George Kent (where I worked from 1973 to 1976) was taken over by Brown
Boveri of Switzerland - later ABB - while I worked there.
EMI-Central Research (where I worked from 1976 to 1979) went down the
tubes when EMI went bust in 1979 and ended up merged with Thorn
Electrical Industries. It was a slow process but there's nothing left
now.
I worked for Eurotherm-Chessell for five months in 1979, and they've
done well - though they merged with Honeywell and some others in 2009
and are now part of Invensys
http://en.wikipedia.org/wiki/Eurotherm
I went from there to ITT-Creed (1979-82) and got out before Margaret
Thatcher's free trade ideas persuaded ITT to shut down the British
operation and amalgamate it with Standard Elektric Lorenz in Germany,
which got better support for the German government - though it's now
Alcatel-Lucent Deutschland.
From there I went to Cambridge Instruments in Cambridge, U.K. - from
1982 to 1991 - which still exists, but as Karl Zeiss Microscopy Ltd
and on a different site. It employs 100 people - about a quarter of
the number that worked there when I did.
http://microscopy.zeiss.com/microscopy/en_de/about-us/locations-subsidiaries.html#inpagetabs-5
They didn't fail, but the venture capitalist who owned the company
when I was there merged it with other microscope companies and then
carved them all up again. I suspect that the machine shop - which was
the heart of the company when I worked there - still exists and
employs rather more people, but I've got no easy way of tracking it
down.
Fisons Applied Sensor Technology - where I worked in 1992 and 1993
before moving to the Netherlands - got taken over by the Thermo
Electron Corp. and renamed Affinity Sensors. They existed to exploit a
particular bright idea, but other people proceeded to exploit the same
bright idea more effectively. Thermo Electron weren't prepared to
invest any money in keeping up with the competition, and eventually
shut the place down, much to the disgust of my ex-boss, who put
together a management buy-out which Thermo-Electron ignored despite
the fact that it would have saved them money on service guarantees.
> >Barak Obama had
> >an impressive political career which got him to a position where he
> >could become the Democratic contender for the presidency as a
> >relatively young man. That's a pretty productive political career.
>
> Please explain the concept "productive political career."

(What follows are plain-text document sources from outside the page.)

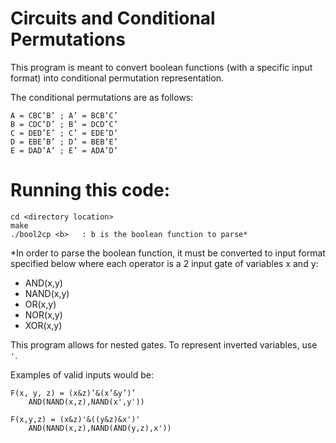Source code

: # Circuits and Conditional Permutations
This program is meant to convert boolean functions (with a specific input format) into conditional permutation representation. 

The conditional permutations are as follows:
   
    A = CBC’B’ ; A’ = BCB’C’
	B = CDC’D’ ; B’ = DCD’C’
	C = DED’E’ ; C’ = EDE’D’
	D = EBE’B’ ; D’ = BEB’E’
	E = DAD’A’ ; E’ = ADA’D’

# Running this code:

	cd <directory location>
	make 
	./bool2cp <b>	: b is the boolean function to parse*

*In  order to parse the boolean function, it must be converted to input format specified below where each operator is a 2 input gate of variables x and y:
* AND(x,y)
* NAND(x,y)
* OR(x,y)
* NOR(x,y)
* XOR(x,y)

This program allows for nested gates. To represent inverted variables, use `'`. 

Examples of valid inputs would be:

	F(x, y, z) = (x&z)’&(x’&y’)’
		AND(NAND(x,z),NAND(x',y'))

	F(x,y,z) = (x&z)'&((y&z)&x')'
		AND(NAND(x,z),NAND(AND(y,z),x'))


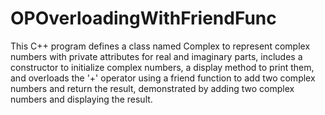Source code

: # OPOverloadingWithFriendFunc

This C++ program defines a class named Complex to represent complex numbers with private attributes for real and imaginary parts, includes a constructor to initialize complex numbers, a display method to print them, and overloads the '+' operator using a friend function to add two complex numbers and return the result, demonstrated by adding two complex numbers and displaying the result.
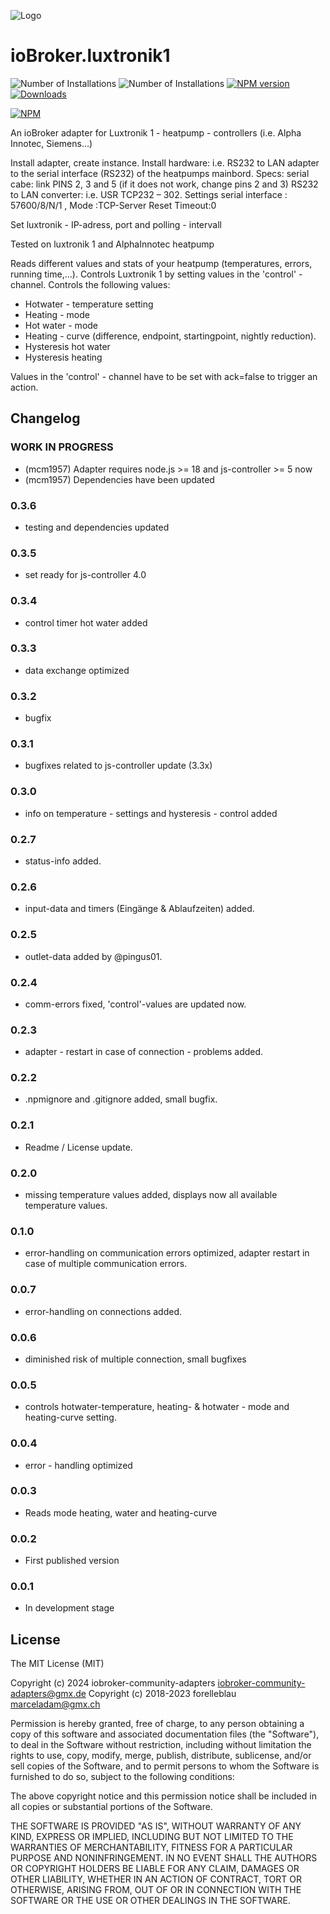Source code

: ![Logo](admin/luxtronik1.png)

# ioBroker.luxtronik1

![Number of Installations](http://iobroker.live/badges/luxtronik1-installed.svg) ![Number of Installations](http://iobroker.live/badges/luxtronik1-stable.svg) [![NPM version](http://img.shields.io/npm/v/iobroker.luxtronik1.svg)](https://www.npmjs.com/package/iobroker.luxtronik1)
[![Downloads](https://img.shields.io/npm/dm/iobroker.luxtronik1.svg)](https://www.npmjs.com/package/iobroker.luxtronik1)

[![NPM](https://nodei.co/npm/iobroker.luxtronik1.png?downloads=true)](https://nodei.co/npm/iobroker.luxtronik1/)

An ioBroker adapter for Luxtronik 1 - heatpump - controllers (i.e. Alpha Innotec, Siemens...)

Install adapter, create instance.
Install hardware: i.e. RS232 to LAN adapter to the serial interface (RS232) of the heatpumps mainbord.
Specs: serial cabe: link PINS 2, 3 and 5  (if it does not work, change pins 2 and 3)
RS232 to LAN converter: i.e. USR TCP232 – 302.
Settings serial interface : 57600/8/N/1 , Mode :TCP-Server
Reset Timeout:0

Set luxtronik - IP-adress, port and polling - intervall

Tested on luxtronik 1 and AlphaInnotec heatpump

Reads different values and stats of your heatpump (temperatures, errors, running time,...).
Controls Luxtronik 1 by setting values in the 'control' - channel. Controls the following values:

-   Hotwater - temperature setting
-   Heating - mode
-   Hot water - mode
-   Heating - curve (difference, endpoint, startingpoint, nightly reduction).
-   Hysteresis hot water
-   Hysteresis heating

Values in the 'control' - channel have to be set with ack=false to trigger an action.

## Changelog
<!--
    Placeholder for the next version (at the beginning of the line):
    ### **WORK IN PROGRESS**
-->
### **WORK IN PROGRESS**
- (mcm1957) Adapter requires node.js >= 18 and js-controller >= 5 now
- (mcm1957) Dependencies have been updated


### 0.3.6

-   testing and dependencies updated

### 0.3.5

-   set ready for js-controller 4.0

### 0.3.4

-   control timer hot water added

### 0.3.3

-   data exchange optimized

### 0.3.2

-   bugfix

### 0.3.1

-   bugfixes related to js-controller update (3.3x)

### 0.3.0

-   info on temperature - settings and hysteresis - control added

### 0.2.7

-   status-info added.

### 0.2.6

-   input-data and timers (Eingänge & Ablaufzeiten) added.

### 0.2.5

-   outlet-data added by @pingus01.

### 0.2.4

-   comm-errors fixed, 'control'-values are updated now.

### 0.2.3

-   adapter - restart in case of connection - problems added.

### 0.2.2

-   .npmignore and .gitignore added, small bugfix.

### 0.2.1

-   Readme / License update.

### 0.2.0

-   missing temperature values added, displays now all available temperature values.

### 0.1.0

-   error-handling on communication errors optimized, adapter restart in case of multiple communication errors.

### 0.0.7

-   error-handling on connections added.

### 0.0.6

-   diminished risk of multiple connection, small bugfixes

### 0.0.5

-   controls hotwater-temperature, heating- & hotwater - mode and heating-curve setting.

### 0.0.4

-   error - handling optimized

### 0.0.3

-   Reads mode heating, water and heating-curve

### 0.0.2

-   First published version

### 0.0.1

-   In development stage

## License

The MIT License (MIT)

Copyright (c) 2024 iobroker-community-adapters <iobroker-community-adapters@gmx.de>
Copyright (c) 2018-2023 forelleblau marceladam@gmx.ch

Permission is hereby granted, free of charge, to any person obtaining a copy
of this software and associated documentation files (the "Software"), to deal
in the Software without restriction, including without limitation the rights
to use, copy, modify, merge, publish, distribute, sublicense, and/or sell
copies of the Software, and to permit persons to whom the Software is
furnished to do so, subject to the following conditions:

The above copyright notice and this permission notice shall be included in
all copies or substantial portions of the Software.

THE SOFTWARE IS PROVIDED "AS IS", WITHOUT WARRANTY OF ANY KIND, EXPRESS OR
IMPLIED, INCLUDING BUT NOT LIMITED TO THE WARRANTIES OF MERCHANTABILITY,
FITNESS FOR A PARTICULAR PURPOSE AND NONINFRINGEMENT. IN NO EVENT SHALL THE
AUTHORS OR COPYRIGHT HOLDERS BE LIABLE FOR ANY CLAIM, DAMAGES OR OTHER
LIABILITY, WHETHER IN AN ACTION OF CONTRACT, TORT OR OTHERWISE, ARISING FROM,
OUT OF OR IN CONNECTION WITH THE SOFTWARE OR THE USE OR OTHER DEALINGS IN
THE SOFTWARE.
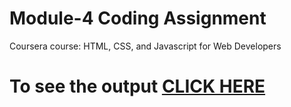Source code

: 

# Module-4 Coding Assignment

Coursera course: HTML, CSS, and Javascript for Web Developers

# To see the output [CLICK HERE](https://github.com/ramrockety/online-courses-learning/blob/master/Coursera-HTML-CSS-and-JavaScript-for-Web-Developers-master/Assignments/module-4/index.html)

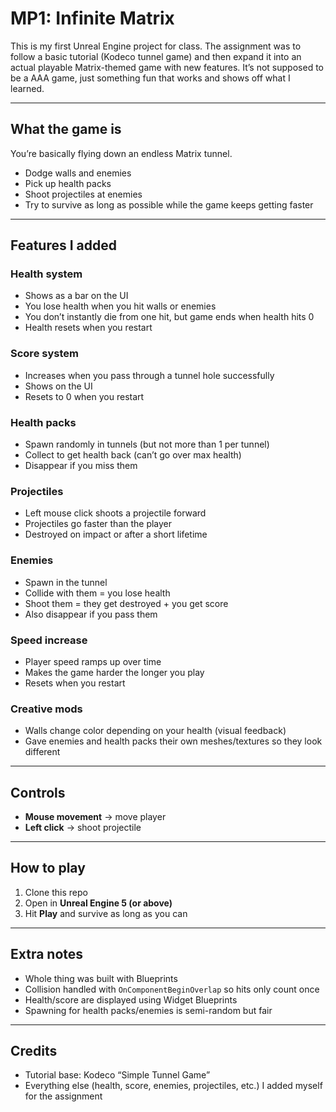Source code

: # MP1: Infinite Matrix

This is my first Unreal Engine project for class. The assignment was to follow a basic tutorial (Kodeco tunnel game) and then expand it into an actual playable Matrix-themed game with new features. It’s not supposed to be a AAA game, just something fun that works and shows off what I learned.

---

## What the game is
You’re basically flying down an endless Matrix tunnel.  
- Dodge walls and enemies  
- Pick up health packs  
- Shoot projectiles at enemies  
- Try to survive as long as possible while the game keeps getting faster  

---

## Features I added

### Health system
- Shows as a bar on the UI  
- You lose health when you hit walls or enemies  
- You don’t instantly die from one hit, but game ends when health hits 0  
- Health resets when you restart  

### Score system
- Increases when you pass through a tunnel hole successfully  
- Shows on the UI  
- Resets to 0 when you restart  

### Health packs
- Spawn randomly in tunnels (but not more than 1 per tunnel)  
- Collect to get health back (can’t go over max health)  
- Disappear if you miss them  

### Projectiles
- Left mouse click shoots a projectile forward  
- Projectiles go faster than the player  
- Destroyed on impact or after a short lifetime  

### Enemies
- Spawn in the tunnel  
- Collide with them = you lose health  
- Shoot them = they get destroyed + you get score  
- Also disappear if you pass them  

### Speed increase
- Player speed ramps up over time  
- Makes the game harder the longer you play  
- Resets when you restart  

### Creative mods
- Walls change color depending on your health (visual feedback)  
- Gave enemies and health packs their own meshes/textures so they look different  

---

## Controls
- **Mouse movement** → move player  
- **Left click** → shoot projectile  

---

## How to play
1. Clone this repo  
2. Open in **Unreal Engine 5 (or above)**  
3. Hit **Play** and survive as long as you can  

---

## Extra notes
- Whole thing was built with Blueprints  
- Collision handled with `OnComponentBeginOverlap` so hits only count once  
- Health/score are displayed using Widget Blueprints  
- Spawning for health packs/enemies is semi-random but fair  

---

## Credits
- Tutorial base: Kodeco “Simple Tunnel Game”  
- Everything else (health, score, enemies, projectiles, etc.) I added myself for the assignment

It's probably too difficult for you to understand, but a successful
political career is one that puts you into powerful positions, and one
that leads you to become president of the US has probably been as
successful as is possible at the moment.
It has certainly produced a situation where Barak Obama commands as
much political power power as is now available, which makes it
uniquely productive as such careers go. You may not appreciate the
product, but you do have a rather restricted point of view.
> >As far as Romney's generosity goes, Bain Capital seems to have been a
> >more than usually money-grubbing set of venture capitalists. Romney
> >may have spent some of his ill-gotten gains on buying a good public
> >image, but that's an investment rather than disinterested generosity.
> >
> >You don't seem to have much grasp of simple political economics, also
> >known as how to buy votes.
>
> Idiot. You don't understand either productivity or generosity. Both
> are alien to your nature.
A bizarre and fatuous allegation, but presumably comforting to your
over-sensitive ego. Quite why you feel the need to be quite so
unpleasant does escape me. Maybe if you could have mastered rational
argument you might have been able get by with fewer personal insults.